Item: Sports Illustrated, January 19, 1999
Acquired: Future Considerations, 2015
Lance came through with this one and gave me a copy of a Sports Illustrated autographed by none other than Keyshawn Johnson. I am neither a fan of EBay purchases or autographed magazines, but I won’t look this gift horse in the mouth. At the time he also gave me a certified Billy Sims autographed card as well. I always give extras whenever I can to friends in a pay it forward maneuver, so it’s always nice to get something back in return.
Keshawn Johnson came off the board #1 overall (first time since Irving Fryar, 1987) in the wide receiver deep 1996 draft. Selected by the New York Jets, Johnson recorded his first two 1,000+ yard seasons in 1998 and 1999, earning him ProBowl berths in both years. He’d be traded to the Tampa Bay Buccaneers in 2000, and have the best season of his career in 2001, when he posted 106 receptions for 1266 yards, earning his 3rd and final Pro Bowl berth. Keshawn posted his last 1,000 yard season and won the Super Bowl in 2002. He was traded to the Cowboys in 2004, narrowly missing the 1,000 yard mark at the end of the year. Johnson played one final season in 2006 with the Panthers, retiring after the season.
Post playing days, Keshawn has been an in studio analyst and was the first celebrity voted out of Dancing With the Stars -17th Season.
G/Gs 167/162 Rec 814 Yds 10571 Avg 13.0 TD 64 LG 76
Card: Topps 1990
Acquired: TTM 2016, C/o Home
Sent: 12/14/16 Received: 1/9/17 (23 days)
Dean Biasucci is a Tecmo Bowl legend. As the strongest kicker in the game, he could kick a field goal from his own 45. This came in handy especially when you were piloting the Colts anemic offensive playbook.

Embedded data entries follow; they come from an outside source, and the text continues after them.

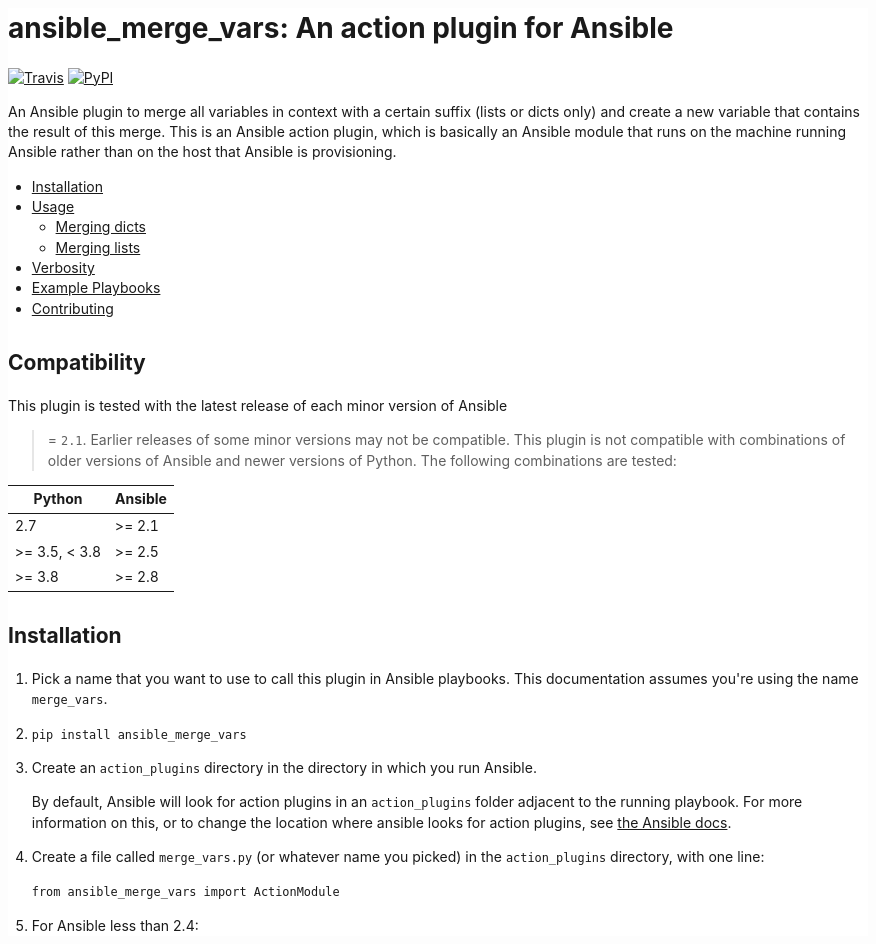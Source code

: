 # ansible_merge_vars: An action plugin for Ansible

[![Travis](https://img.shields.io/travis/leapfrogonline/ansible-merge-vars.svg)](https://travis-ci.org/leapfrogonline/ansible-merge-vars)
[![PyPI](https://img.shields.io/pypi/v/ansible_merge_vars.svg)](https://pypi.org/project/ansible_merge_vars/)

An Ansible plugin to merge all variables in context with a certain suffix (lists
or dicts only) and create a new variable that contains the result of this merge.
This is an Ansible action plugin, which is basically an Ansible module that runs
on the machine running Ansible rather than on the host that Ansible is
provisioning.

- [Installation](#installation)
- [Usage](#usage)
  - [Merging dicts](#merging-dicts)
  - [Merging lists](#merging-lists)
- [Verbosity](#verbosity)
- [Example Playbooks](#example-playbooks)
- [Contributing](#contributing)

## Compatibility

This plugin is tested with the latest release of each minor version of Ansible
>= `2.1`. Earlier releases of some minor versions may not be compatible.  This
plugin is not compatible with combinations of older versions of Ansible and
newer versions of Python.  The following combinations are tested:

| Python        | Ansible |
|---------------|---------|
| 2.7           | >= 2.1  |
| >= 3.5, < 3.8 | >= 2.5  |
| >= 3.8        | >= 2.8  |

## Installation

1. Pick a name that you want to use to call this plugin in Ansible playbooks.
   This documentation assumes you're using the name `merge_vars`.
1. `pip install ansible_merge_vars`
1. Create an `action_plugins` directory in the directory in which you run Ansible.

   By default, Ansible will look for action plugins in an `action_plugins`
   folder adjacent to the running playbook. For more information on this, or to
   change the location where ansible looks for action plugins, see [the Ansible
   docs](https://docs.ansible.com/ansible/dev_guide/developing_plugins.html#distributing-plugins).
1. Create a file called `merge_vars.py` (or whatever name you picked) in the
   `action_plugins` directory, with one line:

   ```
   from ansible_merge_vars import ActionModule
   ```
1. For Ansible less than 2.4:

A barefoot kicker out of Western Carolina University, Biasucci was originally signed by the Atlanta Falcons in 1984. Cut in camp, Dean was picked up in week 2 by the Baltimore Colts, who needed an injury replacement to Raul Allegre. After bouncing off in 1985 and back onto the roster in 1986, Dean would go on to eclipse many Baltimore/ Indianapolis Colts records. He kicked an NFL record 6 50+ yard field goals in 1988, and a career long 56 yarder in 1991. Late in his career with the Colts, he’d take over as the franchise’s top kicker in history in field goal percentage and points. Dean was signed by Pittsburgh in 1995, but was cut when the team brought in fellow veteran Norm Johnson. He wouldn’t be out of work for long as he played the final 8 games of the year with the St. Louis Rams.
After retiring from football, Biasucci spent 9 years or so pursuing an acting career, garnering small roles in movies and TV. He’s also been involved in building apartment complexes and communities.

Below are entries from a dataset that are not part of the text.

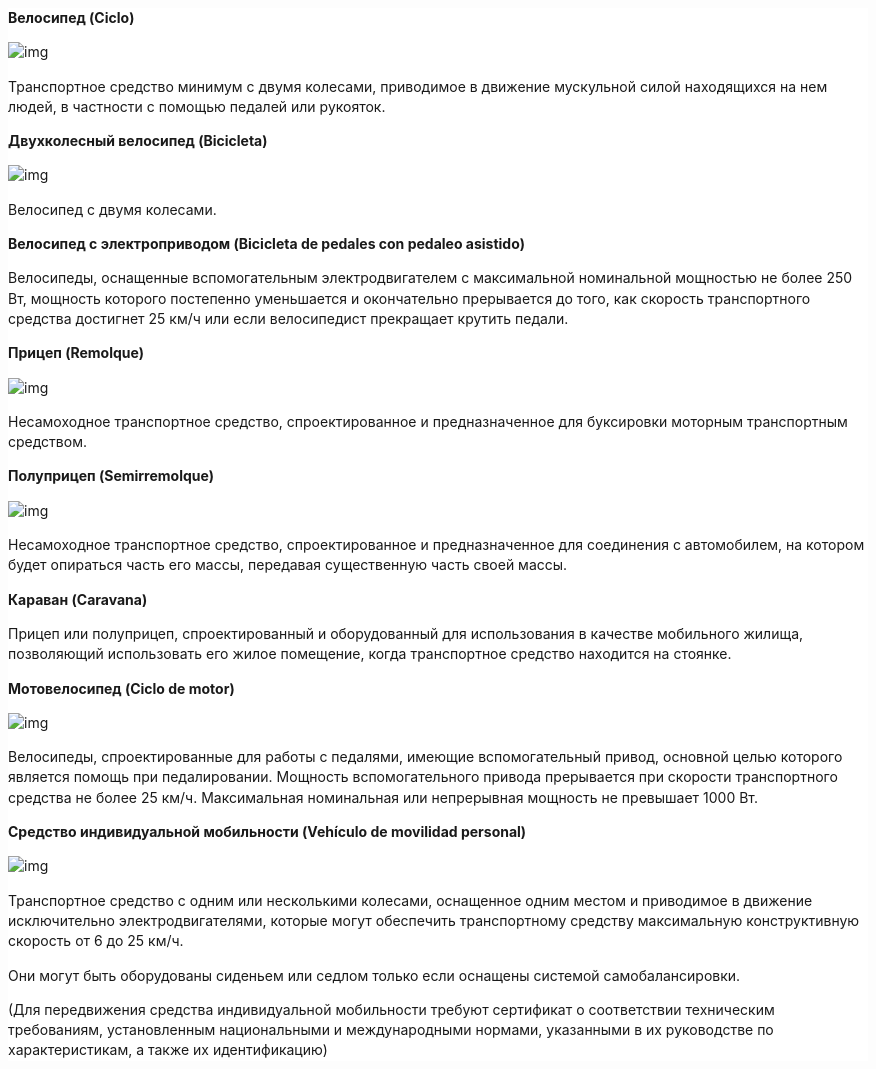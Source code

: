 **Велосипед (Ciclo)**

![img ](https://www.todotest.com/tests/imgs/man0044.jpg)

Транспортное средство минимум с двумя колесами, приводимое в движение мускульной силой находящихся на нем людей, в частности с помощью педалей или рукояток.

**Двухколесный велосипед (Bicicleta)**

![img](https://www.todotest.com/tests/imgs/man0045.jpg)

Велосипед с двумя колесами.

**Велосипед с электроприводом (Bicicleta de pedales con pedaleo asistido)**

Велосипеды, оснащенные вспомогательным электродвигателем с максимальной номинальной мощностью не более 250 Вт, мощность которого постепенно уменьшается и окончательно прерывается до того, как скорость транспортного средства достигнет 25 км/ч или если велосипедист прекращает крутить педали.

**Прицеп (Remolque)**

![img](https://www.todotest.com/tests/imgs/man0046.jpg)

Несамоходное транспортное средство, спроектированное и предназначенное для буксировки моторным транспортным средством.

**Полуприцеп (Semirremolque)**

![img](https://www.todotest.com/tests/imgs/man0072.jpg)

Несамоходное транспортное средство, спроектированное и предназначенное для соединения с автомобилем, на котором будет опираться часть его массы, передавая существенную часть своей массы.

**Караван (Caravana)**

Прицеп или полуприцеп, спроектированный и оборудованный для использования в качестве мобильного жилища, позволяющий использовать его жилое помещение, когда транспортное средство находится на стоянке.

**Мотовелосипед (Ciclo de motor)**

![img](https://www.todotest.com/tests/imgs/man0385.jpg)

Велосипеды, спроектированные для работы с педалями, имеющие вспомогательный привод, основной целью которого является помощь при педалировании. Мощность вспомогательного привода прерывается при скорости транспортного средства не более 25 км/ч. Максимальная номинальная или непрерывная мощность не превышает 1000 Вт.

**Средство индивидуальной мобильности (Vehículo de movilidad personal)**

![img](https://www.todotest.com/tests/imgs/man0386.jpg)

Транспортное средство с одним или несколькими колесами, оснащенное одним местом и приводимое в движение исключительно электродвигателями, которые могут обеспечить транспортному средству максимальную конструктивную скорость от 6 до 25 км/ч.

Они могут быть оборудованы сиденьем или седлом только если оснащены системой самобалансировки.

(Для передвижения средства индивидуальной мобильности требуют сертификат о соответствии техническим требованиям, установленным национальными и международными нормами, указанными в их руководстве по характеристикам, а также их идентификацию)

Well Dean threw me for a loop. I sent him a slew of really nice cards to sign, thinking that a kicker would love to sign his cards, but instead he sent me back one card, and it was his worst one at that. At least he was nice enough to sign one…
G 163 XPA 275 XPM 268 PCT 97.5%
FGA 262 FMG 185 PCT 70.6% LG 56
Cards: ProSet 1989, Score 1989, Score 1991 MVP
Acquired: 2016, Future Considerations
See Also: Kevin Mack
Deadhorse comes through again for me. My Cleveland connection who gets a rare bone thrown to him from time to time set me up with a signing that included 3 great Browns backs: Earnest Byner, Mike Pruitt, and Kevin Mack.

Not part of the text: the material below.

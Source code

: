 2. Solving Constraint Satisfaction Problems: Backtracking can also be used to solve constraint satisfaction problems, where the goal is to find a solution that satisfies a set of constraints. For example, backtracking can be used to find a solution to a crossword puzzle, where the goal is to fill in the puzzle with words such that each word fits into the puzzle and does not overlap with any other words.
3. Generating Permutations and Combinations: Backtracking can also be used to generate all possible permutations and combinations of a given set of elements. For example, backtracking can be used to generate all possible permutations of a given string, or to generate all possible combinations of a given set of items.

Kevin has a lot of great nicknames because of his indelible last name. My friends and I used to call him ‘Mack Attack’ in Tecmo Bowl (circa 1987/8), but I’ve heard ‘Mack Truck’ and a few others because well, not only did he hit like a truck in Tecmo, he attacked the line in real life.
Former revered head coach Marty Schottenheimer has been quoted as saying about Mack:
“K Mack was a between the tackles runner who had power as well as good speed. He had that tremendous step of acceleration you have to have when he saw that little spot he had to run to or through.”
As of 2016, Kevin is the head of Cleveland Browns Alumni relations. He kicked the can for many years on returning to the sport in a coaching or front office capacity- inquiring with the Texans in 2000 about becoming a scout once the franchise took a foothold. Eventually he ended up returning to the Browns. Among the things that Mack laments is the glory days of the AFC South and the rivalries between the Steelers, Oilers, Browns, and Bengals. (I for one second that.)
Some really nice cards of Kevin here that I got signed the second time around. Each of them showcase Mack’s power and ability to lead with his massive shoulders. The ProSet 1989 is a marvelous action shot with just perfect framing, while his Score 91 is a solidly designed illustration. The Score 1989 is why Topps was caught so flat footed by both ProSet and Score’s entry into the card market. Not only did they use dynamic photography and action shots, the colors on the higher grade card just illuminated the canvas.